Michel Quoist - escritor francês, 1921-1997


Transcrevo abaixo, o poema Moradia, de Michel Quoist, extraído do livro Poemas para Rezar, escrito em 1954, com textos dos jornais da época:

Moradia
                                                                                                                 Michel Quoist - 1954

Sei que naquele único quarto, mistura-se hálito emprestado de  treze pessoas amontoadas.
Sei que u’a mãe pendura ao teto a mesa e as cadeiras para estender as enxergas no chão.
Sei que os ratos acorrem para roer as cascas de pão velho e morder os bebês.
Sei que o homem se levanta para abrir o encerado por cima da cama encharcada de seus quatro filhos.
Sei que a mãe fica em pé a noite inteira porque só há lugar para uma cama e as duas crianças estão doentes.
Sei que um bêbado vomita sobre a criança que dorme ao seu lado.
Sei que o rapaz foge sozinho dentro da noite porque não agüenta mais.
Sei que os homens brigam por causa das mulheres, pois são três casais no mesmo sótão.
Sei que o irmão gera um filho com a irmã, ele tem vinte anos, ela dezesseis e dormem os dois, corpo a corpo no mesmo colchão.
Sei que a esposa rejeita o esposo pois não há mais lugar para outro filho.
Sei que um menino agoniza, mansamente, preparando-se para se reunir lá no céu a seus quatro irmãozinhos.
Sei,
Sei mais ainda,
Sei centenas de outros fatos, enquanto em paz eu ia dormir entre meus lençóis branquinhos.   




HABITAÇÃO
Um dos grandes problemas brasileiros

Alberto Bittencourt - outubro de  2005

O problema da habitação é trágico em todas as cidades do mundo. O Brasil nos últimos quarenta anos aumentou sua população em mais de 100 milhões de habitantes. Em 1964 éramos 80 milhões, hoje, 2005, somos mais de 185 milhões. 
Em 1964, antes da revolução, havia um movimento pela reforma agrária, era o SUPRA do governo Jango – Superintendência da Reforma Agrária. Por ser considerado um valhacouto de políticos corruptos e subversivos, o movimento foi abortado pelos governos militares. 
Criaram o INCRA - Instituto Nacional de Colonização e Reforma Agrária, apenas uma autarquia, empregando muitos coronéis da reserva. Perguntei a um deles o que ele fazia ali e ele me respondeu: Estamos cadastrando as terras
E ficaram anos e anos apenas cadastrando as terras, até que surgiu, com a redemocratização, o MST, com as invasões de terras produtivas e improdutivas. O movimento pegou todo mundo de surpresa, ninguém imaginava que houvesse tantos sem-terras no interior, sim, porque nesses quarenta ou cinqüenta anos, a urbanização do país foi de tal ordem, de tal intensidade, que mais de 80% da população rural migrou para as cidades, tornou-se urbana.
Com o apoio da turma de direitos humanos, de políticos, de ONGs, de sindicatos, o MST se organizou. Constituiu-se num poder paralelo, à margem da Lei e da Ordem, não respeita a constituição e sequer considera o mais sagrado de todos os direitos do regime capitalista: o da propriedade privada. O MST age ao arrepio da Lei. Arregimenta para suas fileiras bandos de desempregados e marginais na periferia das cidades. Ao invadirem uma propriedade, nada respeitam. Destroem, botam fogo, quebram o que vêem pela frente, não sobram nem as máquinas e equipamentos agrícolas. Matam animais da fazenda para se banquetearem. De tempos em tempos, vemos nos jornais barbaridades praticadas por estes vândalos. Será o império da desordem, da anarquia, ou será a tão necessária e decantada distribuição de renda?  Ou talvez os dois.
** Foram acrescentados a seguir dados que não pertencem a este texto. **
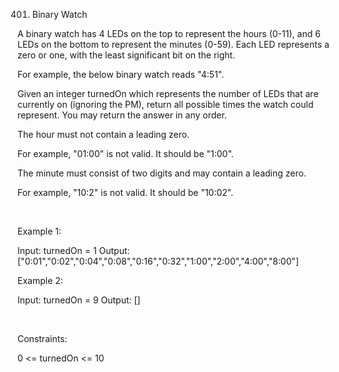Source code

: 401. Binary Watch

A binary watch has 4 LEDs on the top to represent the hours (0-11), and 6 LEDs on the bottom to represent the minutes (0-59). Each LED represents a zero or one, with the least significant bit on the right.

For example, the below binary watch reads "4:51".

Given an integer turnedOn which represents the number of LEDs that are currently on (ignoring the PM), return all possible times the watch could represent. You may return the answer in any order.

The hour must not contain a leading zero.

For example, "01:00" is not valid. It should be "1:00".

The minute must consist of two digits and may contain a leading zero.

For example, "10:2" is not valid. It should be "10:02".

 

Example 1:

Input: turnedOn = 1
Output: ["0:01","0:02","0:04","0:08","0:16","0:32","1:00","2:00","4:00","8:00"]


Example 2:

Input: turnedOn = 9
Output: []


 

Constraints:

0 <= turnedOn <= 10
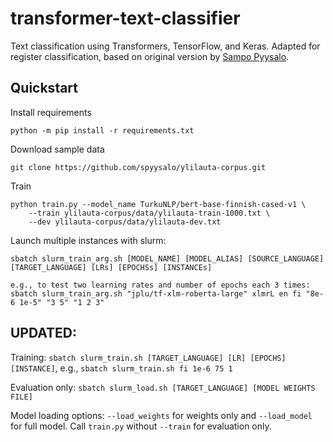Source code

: # transformer-text-classifier

Text classification using Transformers, TensorFlow, and Keras. Adapted for register classification, based on original version by [Sampo Pyysalo](https://github.com/spyysalo/transformer-text-classifier).

## Quickstart

Install requirements

    python -m pip install -r requirements.txt

Download sample data

    git clone https://github.com/spyysalo/ylilauta-corpus.git

Train

    python train.py --model_name TurkuNLP/bert-base-finnish-cased-v1 \
        --train ylilauta-corpus/data/ylilauta-train-1000.txt \
        --dev ylilauta-corpus/data/ylilauta-dev.txt

Launch multiple instances with slurm:

    sbatch slurm_train_arg.sh [MODEL_NAME] [MODEL_ALIAS] [SOURCE_LANGUAGE] [TARGET_LANGUAGE] [LRs] [EPOCHSs] [INSTANCEs]

    e.g., to test two learning rates and number of epochs each 3 times:
    sbatch slurm_train_arg.sh "jplu/tf-xlm-roberta-large" xlmrL en fi "8e-6 1e-5" "3 5" "1 2 3"

## UPDATED:
Training: `sbatch slurm_train.sh [TARGET_LANGUAGE] [LR] [EPOCHS] [INSTANCE]`, e.g., `sbatch slurm_train.sh fi 1e-6 75 1`

Evaluation only: `sbatch slurm_load.sh [TARGET_LANGUAGE] [MODEL WEIGHTS FILE]`

Model loading options: `--load_weights` for weights only and `--load_model` for full model.
Call `train.py` without `--train` for evaluation only.
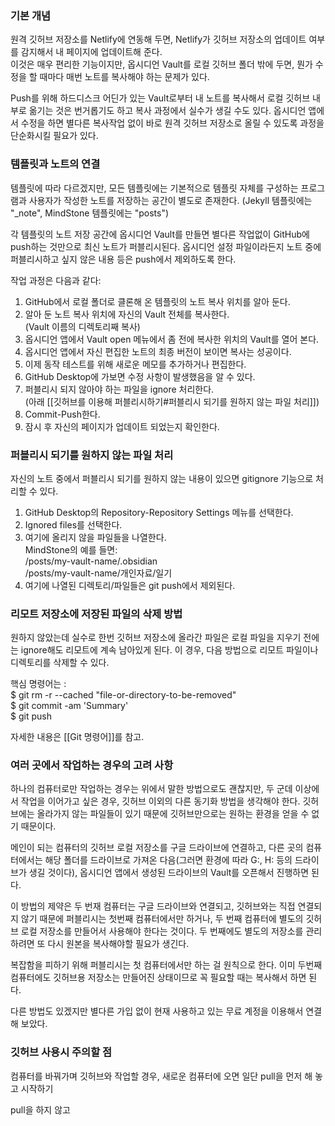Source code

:     
  
### 기본 개념
  
원격 깃허브 저장소를 Netlify에 연동해 두면, Netlify가 깃허브 저장소의 업데이트 여부를 감지해서 내 페이지에 업데이트해 준다.  
이것은 매우 편리한 기능이지만, 옵시디언 Vault를 로컬 깃허브 폴더 밖에 두면, 뭔가 수정을 할 때마다 매번 노트를 복사해야 하는 문제가 있다.
  
Push를 위해 하드디스크 어딘가 있는 Vault로부터 내 노트를 복사해서 로컬 깃허브 내부로 옮기는 것은 번거롭기도 하고 복사 과정에서 실수가 생길 수도 있다.  옵시디언 앱에서 수정을 하면 별다른 복사작업 없이 바로 원격 깃허브 저장소로 올릴 수 있도록 과정을 단순화시킬 필요가 있다. 
  
  
  
  
### 템플릿과 노트의 연결
  
템플릿에 따라 다르겠지만, 모든 템플릿에는 기본적으로 템플릿 자체를 구성하는 프로그램과 사용자가 작성한 노트를 저장하는 공간이 별도로 존재한다.  (Jekyll 템플릿에는 "\_note",  MindStone 템플릿에는 "posts")
  
각 템플릿의 노트 저장 공간에 옵시디언 Vault를 만들면 별다른 작업없이 GitHub에 push하는 것만으로 최신 노트가 퍼블리시된다.
옵시디언 설정 파일이라든지 노트 중에 퍼블리시하고 싶지 않은 내용 등은 push에서 제외하도록 한다.
  
작업 과정은 다음과 같다:
  
1. GitHub에서 로컬 폴더로 클론해 온 템플릿의 노트 복사 위치를 알아 둔다. 
2. 알아 둔 노트 복사 위치에 자신의 Vault 전체를 복사한다.  
   (Vault 이름의 디렉토리째 복사)
3. 옵시디언 앱에서 Vault open 메뉴에서 좀 전에 복사한 위치의 Vault를 열어 본다.
4. 옵시디언 앱에서 자신 편집한 노트의 최종 버전이 보이면 복사는 성공이다.
5. 이제 동작 테스트를 위해 새로운 메모를 추가하거나 편집한다.
6. GitHub Desktop에 가보면 수정 사항이 발생했음을 알 수 있다.
7. 퍼블리시 되지 않아야 하는 파일을 ignore 처리한다.  
   (아래 [[깃허브를 이용해 퍼블리시하기#퍼블리시 되기를 원하지 않는 파일 처리]])
8. Commit-Push한다. 
9. 잠시 후 자신의 페이지가 업데이트 되었는지 확인한다.
  
  
  
  
### 퍼블리시 되기를 원하지 않는 파일 처리

자신의 노트 중에서 퍼블리시 되기를 원하지 않는 내용이 있으면 gitignore 기능으로 처리할 수 있다.

1. GitHub Desktop의 Repository-Repository Settings 메뉴를 선택한다.
2. Ignored files를 선택한다.
3. 여기에 올리지 않을 파일들을 나열한다.  
   MindStone의 예를 들면:\
	\/posts/my-vault-name/.obsidian \
	\/posts/my-vault-name/개인자료/일기  
4. 여기에 나열된 디렉토리/파일들은 git push에서 제외된다.
  
  
  
  
### 리모트 저장소에 저장된 파일의 삭제 방법

원하지 않았는데 실수로 한번 깃허브 저장소에 올라간 파일은 로컬 파일을 지우기 전에는 ignore해도 리모트에 계속 남아있게 된다.  이 경우, 다음 방법으로 리모트 파일이나 디렉토리를 삭제할 수 있다.

핵심 명령어는 :  
$ git rm -r --cached "file-or-directory-to-be-removed"  
$ git commit -am 'Summary'  
$ git push  

자세한 내용은 [[Git 명령어]]를 참고.
  
  
  
  
### 여러 곳에서 작업하는 경우의 고려 사항

하나의 컴퓨터로만 작업하는 경우는 위에서 말한 방법으로도 괜찮지만,
두 군데 이상에서 작업을 이어가고 싶은 경우, 깃허브 이외의 다른 동기화 방법을 생각해야 한다.
깃허브에는 올라가지 않는 파일들이 있기 때문에 깃허브만으로는 원하는 환경을 얻을 수 없기 때문이다.

메인이 되는 컴퓨터의 깃허브 로컬 저장소를 구글 드라이브에 연결하고,  다른 곳의 컴퓨터에서는 해당 폴더를 드라이브로 가져온 다음(그러면 환경에 따라 G:, H: 등의 드라이브가 생길 것이다), 옵시디언 앱에서 생성된 드라이브의 Vault를 오픈해서 진행하면 된다.

이 방법의 제약은 두 번재 컴퓨터는 구글 드라이브와 연결되고, 깃허브와는 직접 연결되지 않기 때문에 퍼블리시는 첫번째 컴퓨터에서만 하거나, 두 번째 컴퓨터에 별도의 깃허브 로컬 저장소를 만들어서 사용해야 한다는 것이다.  두 번째에도 별도의 저장소를 관리하려면 또 다시 원본을 복사해야할 필요가 생긴다.  

복잡함을 피하기 위해 퍼블리시는 첫 컴퓨터에서만 하는 걸 원칙으로 한다.  이미 두번째 컴퓨터에도 깃허브용 저장소는 만들어진 상태이므로 꼭 필요할 때는 복사해서 하면 된다.

다른 방법도 있겠지만 별다른 가입 없이 현재 사용하고 있는 무료 계정을 이용해서 연결해 보았다.

### 깃허브 사용시 주의할 점

컴퓨터를 바꿔가며 깃허브와 작업할 경우, 새로운 컴퓨터에 오면 일단 pull을 먼저 해 놓고 시작하기  

pull을 하지 않고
As megalópoles brasileiras incharam, se multiplicaram. A palavra favela, um termo genuinamente brasileiro, foi exportado para o mundo inteiro, Paris, New York, Moscou. Consta nos dicionários franceses. Virou um termo de conotação pejorativa no Brasil, denigre as pessoas que nela habitam. É politicamente mais correto chamá-las de "Comunidades". É o que dizem os assistentes sociais, antropólogos e sociólogos.
A Comunidade da Rocinha, no Rio de Janeiro, tem mais de 150 mil habitantes. Quem vai de São Conrado para o Leblon, antes de entrar no túnel Dois Irmãos, ao olhar para cima, vê a encosta do morro totalmente encoberta por milhares de moradias. Empilhadas na encosta, separadas por vielas estreitas e escadas, são, em sua em sua totalidade, erguidas em alvenaria, algumas até com reboco. Muitas têm mais de um pavimento, vemos até prédios de cinco andares por lá. Será que tudo isto pode ser chamado de favela? Não mais. É uma comunidade onde se amontoam 150 mil pessoas, provida de luz elétrica, mas sem coleta de lixo e nem recolhimento de esgoto. No carnaval, esse povo se organiza e consegue fazer um dos mais belos e ricos desfiles de escolas de samba. Não fosse a chuva que desabou em cima, bem na hora em que a escola passou e alguns problemas com carros alegóricos, extremamente complexos, que emperraram, certamente teria obtido uma das primeiras colocações. 
Esse mesmo povo convive, quase que diariamente, com o crime organizado, as guerras entre quadrilhas, as disputas por território, que deixam vítimas inocentes, sem escolher idade e uma população assustada que se submete ao poder paralelo do traficante. Terra de ninguém, onde a polícia não entra, a lei é do mais forte. Manda quem pode, obedece quem tem juízo. Não pensem que este caos começou há pouco. Com a sucessão de políticos demagogos, que visam unicamente à eleição, a partir dos anos cinqüenta, iniciando com a era Getúlio Vargas e chegando até nossos dias, instala-se uma situação de desmando e pouco caso para com a lei, a ordem e, principalmente com o cidadão e eleitor. Cria-se um vazio de liderança nessas comunidades adensadas que propiciou a ocupação deste espaço pela força do tráfico que encontrou um ótimo abrigo, longe das autoridades e perto dos usuários.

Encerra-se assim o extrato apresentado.